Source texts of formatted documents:
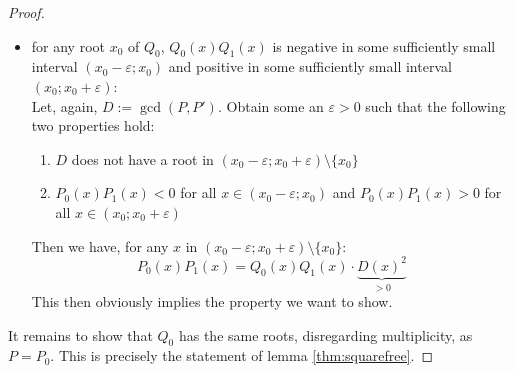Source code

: \documentclass[11pt,a4paper,oneside]{article}
\renewcommand{\epsilon}{\varepsilon}
\begin{document}
\begin{proof}
\begin{itemize}
\item for any root $x_0$ of $Q_0$, $Q_0(x)Q_1(x)$ is negative in some sufficiently small interval $(x_0-\epsilon;x_0)$ and positive in some sufficiently small interval $(x_0;x_0+\epsilon)$:\\
Let, again, $D:=\gcd(P, P')$. Obtain some an $\epsilon>0$ such that the following two properties hold:
\begin{enumerate}
\item $D$ does not have a root in $(x_0-\epsilon; x_0+\epsilon)\setminus\{x_0\}$
\item $P_0(x)P_1(x)<0$ for all $x\in (x_0-\epsilon; x_0)$ and $P_0(x)P_1(x)>0$ for all $x\in (x_0;x_0+\epsilon)$ %
\end{enumerate}
Then we have, for any $x$ in $(x_0-\epsilon; x_0+\epsilon)\setminus\{x_0\}$:
$$P_0(x)P_1(x) = Q_0(x)Q_1(x)\cdot \underbrace{D(x)^2}_{>0}$$
This then obviously implies the property we want to show.
\end{itemize}
It remains to show that $Q_0$ has the same roots, disregarding multiplicity, as $P = P_0$. This is precisely the statement of lemma \ref{thm:squarefree}.
\end{proof}
\end{document}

- Activity -
The lines holding the word "some" are the answer. Find them in the entries and copy them.

- Result of the task -
\item for any root $x_0$ of $Q_0$, $Q_0(x)Q_1(x)$ is negative in some sufficiently small interval $(x_0-\epsilon;x_0)$ and positive in some sufficiently small interval $(x_0;x_0+\epsilon)$:\\
Let, again, $D:=\gcd(P, P')$. Obtain some an $\epsilon>0$ such that the following two properties hold:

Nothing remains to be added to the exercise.